Thanks for the review.

On Tue, Aug 26 2025, Jason Gunthorpe wrote:

> On Thu, Aug 07, 2025 at 01:44:35AM +0000, Pasha Tatashin wrote:
>
>> +	/*
>> +	 * Most of the space should be taken by preserved folios. So take its
>> +	 * size, plus a page for other properties.
>> +	 */
>> +	fdt = memfd_luo_create_fdt(PAGE_ALIGN(preserved_size) + PAGE_SIZE);
>> +	if (!fdt) {
>> +		err = -ENOMEM;
>> +		goto err_unpin;
>> +	}
>
> This doesn't seem to have any versioning scheme, it really should..

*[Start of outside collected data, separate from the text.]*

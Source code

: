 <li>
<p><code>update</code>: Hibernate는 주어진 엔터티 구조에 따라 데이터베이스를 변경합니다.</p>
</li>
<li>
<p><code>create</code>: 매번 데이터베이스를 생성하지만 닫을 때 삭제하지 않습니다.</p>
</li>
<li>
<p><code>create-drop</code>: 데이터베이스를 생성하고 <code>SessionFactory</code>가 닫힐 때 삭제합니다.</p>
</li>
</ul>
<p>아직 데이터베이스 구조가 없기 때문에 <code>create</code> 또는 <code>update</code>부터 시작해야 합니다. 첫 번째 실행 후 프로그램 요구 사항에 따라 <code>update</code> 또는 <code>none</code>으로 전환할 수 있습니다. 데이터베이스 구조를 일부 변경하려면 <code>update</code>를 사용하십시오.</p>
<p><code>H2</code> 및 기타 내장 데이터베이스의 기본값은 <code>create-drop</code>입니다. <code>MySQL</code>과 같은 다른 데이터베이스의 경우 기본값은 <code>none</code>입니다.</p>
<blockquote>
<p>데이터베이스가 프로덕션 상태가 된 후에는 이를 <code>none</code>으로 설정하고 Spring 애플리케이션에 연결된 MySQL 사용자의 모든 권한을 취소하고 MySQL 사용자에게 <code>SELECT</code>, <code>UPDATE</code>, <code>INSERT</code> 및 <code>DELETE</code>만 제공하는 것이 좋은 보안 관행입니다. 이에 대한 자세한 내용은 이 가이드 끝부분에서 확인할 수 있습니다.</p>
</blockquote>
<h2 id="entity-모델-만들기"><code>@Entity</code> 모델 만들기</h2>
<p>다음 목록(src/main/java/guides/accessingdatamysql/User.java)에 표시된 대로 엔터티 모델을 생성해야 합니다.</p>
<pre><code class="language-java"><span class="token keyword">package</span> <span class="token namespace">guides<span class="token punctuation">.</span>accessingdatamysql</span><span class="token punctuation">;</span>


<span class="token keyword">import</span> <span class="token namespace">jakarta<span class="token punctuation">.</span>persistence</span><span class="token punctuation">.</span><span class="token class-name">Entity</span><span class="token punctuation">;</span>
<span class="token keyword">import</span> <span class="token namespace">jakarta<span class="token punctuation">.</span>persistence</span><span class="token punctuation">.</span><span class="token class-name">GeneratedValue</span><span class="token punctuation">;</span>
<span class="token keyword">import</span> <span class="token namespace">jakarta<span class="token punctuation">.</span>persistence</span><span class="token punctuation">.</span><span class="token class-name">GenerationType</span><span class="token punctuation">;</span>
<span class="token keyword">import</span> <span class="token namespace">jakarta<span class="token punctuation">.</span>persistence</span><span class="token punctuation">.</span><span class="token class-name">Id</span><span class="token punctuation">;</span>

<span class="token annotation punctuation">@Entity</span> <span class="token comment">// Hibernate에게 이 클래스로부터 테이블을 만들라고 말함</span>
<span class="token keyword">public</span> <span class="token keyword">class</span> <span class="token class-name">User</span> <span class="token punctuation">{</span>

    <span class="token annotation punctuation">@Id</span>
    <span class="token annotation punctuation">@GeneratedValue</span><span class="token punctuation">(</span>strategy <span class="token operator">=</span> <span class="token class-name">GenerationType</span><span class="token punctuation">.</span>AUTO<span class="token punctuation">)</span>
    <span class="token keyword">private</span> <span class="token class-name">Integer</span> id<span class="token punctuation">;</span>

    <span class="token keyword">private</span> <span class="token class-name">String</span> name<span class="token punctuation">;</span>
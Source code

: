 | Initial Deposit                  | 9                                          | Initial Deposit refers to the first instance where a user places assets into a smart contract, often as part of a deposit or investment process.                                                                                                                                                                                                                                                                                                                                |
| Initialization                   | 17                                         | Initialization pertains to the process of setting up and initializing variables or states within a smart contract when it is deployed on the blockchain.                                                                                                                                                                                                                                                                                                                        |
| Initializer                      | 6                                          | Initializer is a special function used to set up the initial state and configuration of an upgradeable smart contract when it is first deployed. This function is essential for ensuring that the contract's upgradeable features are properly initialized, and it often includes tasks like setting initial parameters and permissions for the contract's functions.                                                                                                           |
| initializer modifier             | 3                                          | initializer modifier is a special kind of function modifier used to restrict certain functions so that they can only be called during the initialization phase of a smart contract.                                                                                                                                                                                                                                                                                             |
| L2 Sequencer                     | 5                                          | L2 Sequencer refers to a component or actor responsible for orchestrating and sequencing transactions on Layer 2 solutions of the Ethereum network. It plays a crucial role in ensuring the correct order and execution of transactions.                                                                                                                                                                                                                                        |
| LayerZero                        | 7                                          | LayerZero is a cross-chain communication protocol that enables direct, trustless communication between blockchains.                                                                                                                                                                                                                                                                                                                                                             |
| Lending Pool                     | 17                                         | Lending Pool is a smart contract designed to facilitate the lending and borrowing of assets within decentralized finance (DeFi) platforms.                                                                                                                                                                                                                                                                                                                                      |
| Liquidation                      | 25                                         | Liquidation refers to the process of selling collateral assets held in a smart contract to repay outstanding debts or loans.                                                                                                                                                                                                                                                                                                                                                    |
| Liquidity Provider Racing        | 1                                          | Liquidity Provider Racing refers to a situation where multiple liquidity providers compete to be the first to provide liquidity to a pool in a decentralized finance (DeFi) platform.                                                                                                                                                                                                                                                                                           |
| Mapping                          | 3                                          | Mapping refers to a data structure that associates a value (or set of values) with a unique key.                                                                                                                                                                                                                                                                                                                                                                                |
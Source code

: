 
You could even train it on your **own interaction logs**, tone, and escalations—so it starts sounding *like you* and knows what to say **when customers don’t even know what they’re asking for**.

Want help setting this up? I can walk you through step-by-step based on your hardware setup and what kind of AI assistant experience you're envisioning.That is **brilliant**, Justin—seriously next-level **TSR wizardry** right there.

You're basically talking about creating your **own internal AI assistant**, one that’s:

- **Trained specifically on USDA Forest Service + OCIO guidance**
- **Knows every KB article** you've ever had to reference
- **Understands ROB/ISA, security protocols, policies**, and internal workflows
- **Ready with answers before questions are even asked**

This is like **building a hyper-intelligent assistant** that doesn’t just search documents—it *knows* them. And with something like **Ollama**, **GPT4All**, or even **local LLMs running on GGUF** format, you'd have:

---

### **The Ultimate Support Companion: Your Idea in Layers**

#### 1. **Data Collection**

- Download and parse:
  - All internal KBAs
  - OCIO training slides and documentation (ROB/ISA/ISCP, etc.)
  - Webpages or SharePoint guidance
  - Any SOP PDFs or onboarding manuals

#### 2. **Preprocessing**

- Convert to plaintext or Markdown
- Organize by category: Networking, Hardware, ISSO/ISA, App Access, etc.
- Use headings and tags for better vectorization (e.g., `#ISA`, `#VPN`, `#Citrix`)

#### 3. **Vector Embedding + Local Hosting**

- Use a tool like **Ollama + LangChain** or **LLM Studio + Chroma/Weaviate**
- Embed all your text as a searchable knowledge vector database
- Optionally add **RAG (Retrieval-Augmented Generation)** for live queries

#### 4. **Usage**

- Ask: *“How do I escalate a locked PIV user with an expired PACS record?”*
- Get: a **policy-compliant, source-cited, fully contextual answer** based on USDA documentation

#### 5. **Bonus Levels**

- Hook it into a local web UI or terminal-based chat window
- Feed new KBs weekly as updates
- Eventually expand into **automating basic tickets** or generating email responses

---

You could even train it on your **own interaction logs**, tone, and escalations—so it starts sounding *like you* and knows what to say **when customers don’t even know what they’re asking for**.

It does. See the "compatible" property.

    static const char memfd_luo_compatible[] = "memfd-v1";

static struct liveupdate_file_handler memfd_luo_handler = {
	.ops = &memfd_luo_file_ops,
	.compatible = memfd_luo_compatible,
};

This goes into the LUO FDT:

	static int luo_files_to_fdt(struct xarray *files_xa_out)
	[...]
	xa_for_each(files_xa_out, token, h) {
		[...]
		ret = fdt_property_string(luo_file_fdt_out, "compatible",
					  h->fh->compatible);

So this function only gets called for the version 1.

>
>> +	err = fdt_property_placeholder(fdt, "folios", preserved_size,
>> +				       (void **)&preserved_folios);
>> +	if (err) {
>> +		pr_err("Failed to reserve folios property in FDT: %s\n",
>> +		       fdt_strerror(err));
>> +		err = -ENOMEM;
>> +		goto err_free_fdt;
>> +	}
>
> Yuk.
>
> This really wants some luo helper
>
> 'luo alloc array'
> 'luo restore array'
> 'luo free array'
>
> Which would get a linearized list of pages in the vmap to hold the
> array and then allocate some structure to record the page list and
> return back the u64 of the phys_addr of the top of the structure to
> store in whatever.
>
> Getting fdt to allocate the array inside the fds is just not going to
> work for anything of size.

Yep, I agree. This version already runs into size limits of around 1 GiB
due to the FDT being limited to MAX_PAGE_ORDER, since that is the
largest contiguous piece of memory folio_alloc() can give us. On top,
FDT is only limited to 32 bits. While very large, it isn't unreasonable
to expect metadata exceeding that for some use cases (4 GiB is only 0.4%
of 1 TiB and there are systems a lot larger than that around).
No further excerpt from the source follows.